Question 14.9: Equilibrium Constant Evaluate ln K at 298 K for the followin...

Evaluate \Delta \bar{g}_{T}^{ o }  for an elementary step using properties from the ideal gas tables or the n-IG state TESTcalc, then obtain ln K from Eq. (14.49).

\ln K \equiv-\frac{\Delta \bar{g}_{T}^{ o }}{\bar{R} T} \quad \text { or } \quad K \equiv \exp \left(-\frac{\Delta \bar{g}_{T}^{ o }}{\bar{R} T}\right)                             (14.49)

Assumptions
The IG mixture model is applicable.

Analysis
\Delta \bar{g}_{T}^{ o } can be expressed in terms of enthalpy and entropy as:

\Delta \bar{g}_{T}^{ o }=\Delta\left[\bar{h}\left(p_{0}, T\right)-T \bar{s}\left(p_{0}, T\right)\right]=\Delta \bar{h}(T)-T \Delta \bar{s}^{ o }(T)

Using the procedure developed in the last chapter, we evaluate \Delta \bar{h}(T) \text { and } \Delta \bar{s}^{ o }(T) for the elementary step H _{2}+0.5 O _{2} \rightarrow H _{2} O .

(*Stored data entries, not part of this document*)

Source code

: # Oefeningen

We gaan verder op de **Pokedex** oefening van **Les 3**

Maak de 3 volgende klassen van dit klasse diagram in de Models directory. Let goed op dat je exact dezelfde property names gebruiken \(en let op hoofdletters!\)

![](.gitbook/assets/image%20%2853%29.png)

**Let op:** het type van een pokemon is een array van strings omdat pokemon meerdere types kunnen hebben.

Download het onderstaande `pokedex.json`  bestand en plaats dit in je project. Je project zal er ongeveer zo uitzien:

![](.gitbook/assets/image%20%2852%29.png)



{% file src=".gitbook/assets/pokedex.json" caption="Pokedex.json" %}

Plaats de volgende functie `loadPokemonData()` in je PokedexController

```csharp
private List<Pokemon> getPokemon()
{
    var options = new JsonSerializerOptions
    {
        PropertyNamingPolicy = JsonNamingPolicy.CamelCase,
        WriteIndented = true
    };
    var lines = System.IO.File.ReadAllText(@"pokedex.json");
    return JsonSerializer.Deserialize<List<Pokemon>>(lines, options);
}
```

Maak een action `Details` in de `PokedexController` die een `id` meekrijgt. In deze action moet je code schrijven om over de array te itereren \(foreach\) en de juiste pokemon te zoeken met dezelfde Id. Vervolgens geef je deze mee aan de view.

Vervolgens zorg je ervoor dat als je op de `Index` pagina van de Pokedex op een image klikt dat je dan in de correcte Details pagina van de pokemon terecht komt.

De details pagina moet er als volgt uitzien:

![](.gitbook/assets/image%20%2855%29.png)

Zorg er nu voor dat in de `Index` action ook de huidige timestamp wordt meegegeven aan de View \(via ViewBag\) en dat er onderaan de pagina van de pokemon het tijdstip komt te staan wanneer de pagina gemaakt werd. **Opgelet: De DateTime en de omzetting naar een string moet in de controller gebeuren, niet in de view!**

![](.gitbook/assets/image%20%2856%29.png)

\begin{aligned}\Delta \bar{h}(T) &=\bar{h}_{P}(T)-\bar{h}_{R}(T)=\sum_{p} \nu_{p} \bar{h}_{p}(T)-\sum_{r} \nu_{r} \bar{h}_{r}(T) \\&=\nu_{ H _{2} O } \bar{h}_{f, H _{2} O }^{ o }-\nu_{ H _{2}} \bar{h}_{f, H _{2}}^{ o }-\nu_{ O _{2}} \bar{h}_{f, O _{2}}^{ o } \\&=(1)(-241,820)-(1)(0)-(0.5)(0)=-241,820 kJ / kmol\end{aligned}

\begin{aligned}\Delta \bar{s}^{ o }(T) &=\bar{s}_{P}^{ o }(T)-\bar{s}_{R}^{ o }(T)=\sum_{p} \nu_{p} \bar{s}_{p}^{ o }(T)-\sum_{r} \nu_{r} \bar{s}_{r}^{ o }(T) \\&=\nu_{ H _{2} O } \overline{ S }_{ H _{2}O @ 298 K }^{ o } -\nu_{ H _{2}} \bar{S}_{ H _{2}@ 298 K}^{ o } -\nu_{ O _{2}} \bar{S}_{ O _{2}@ 298 K}^{o} \\&=(1)(188.7)-(1)(130.7)-(0.5)(205.0) \\&=-44.5 kJ / kmol \cdot K\end{aligned}

Combining,

\begin{aligned}\Delta \bar{g}_{T}^{ o } &=\Delta \bar{h}(T)-T \Delta \bar{s}^{ o }(T) \\&=-241,820-(298)(-44.5)=-228,559 kJ / kmol\end{aligned}

Therefore,

\ln K \equiv-\frac{\Delta \bar{g}_{T}^{ o }}{\bar{R} T}=-\frac{-228,559}{(8.314)(298)}=92.25

The second reaction, 2 H _{2} O \rightarrow 2 H _{2}+ O _{2} , represented here by the suffix (b), is simply the inverse of the first reaction multiplied by 2. Therefore,

\Delta \bar{g}_{T(b)}^{o}=-(2)(-228,559)=(2)(228,559) kJ / kmol

and  \ln K_{(b)} \equiv-\frac{\Delta \bar{g}_{T(b)}^{ o }}{\bar{R} T}=-\frac{(2)(228,559)}{(8.314)(298)}=-(2)(92.25)=-184.5

TEST Analysis
Launch the IGE system-state TESTcalc. In the composition panel, select the reactants, H2 and O2 for the first reaction and enter their stoichiometric coefficients, 1 and 0.5, in kmol (to register the change you must click on an empty cell). Select H2O in the products block. In the state panel, enter p1=100 kPa and T1=298 K, select the Products radio button, and click Calculate. Obtain ln K from the composition panel as 92.26.

What-if scenario
Change T1 to 1000 K and re-calculate State-1. Evaluate ln K as 23.16. At 2500 K ln K can be computed as 5.13.

Discussion
The huge value of the equilibrium constant e^{92.26} at 298 K, indicates that the forward reaction for the elementary step H _{2}+0.5 O _{2} \rightarrow H _{2} O dominates at room temperature; and hydrogen and oxygen are almost nonexistent at equilibrium (that is why water is so stable at atmospheric conditions). As the temperature is increased, there is a drastic drop in the value of K. At 2500 K, therefore, we will expect some hydrogen and oxygen to be present in the mixture as the inverse reaction strengthens. We will verify that in the next example.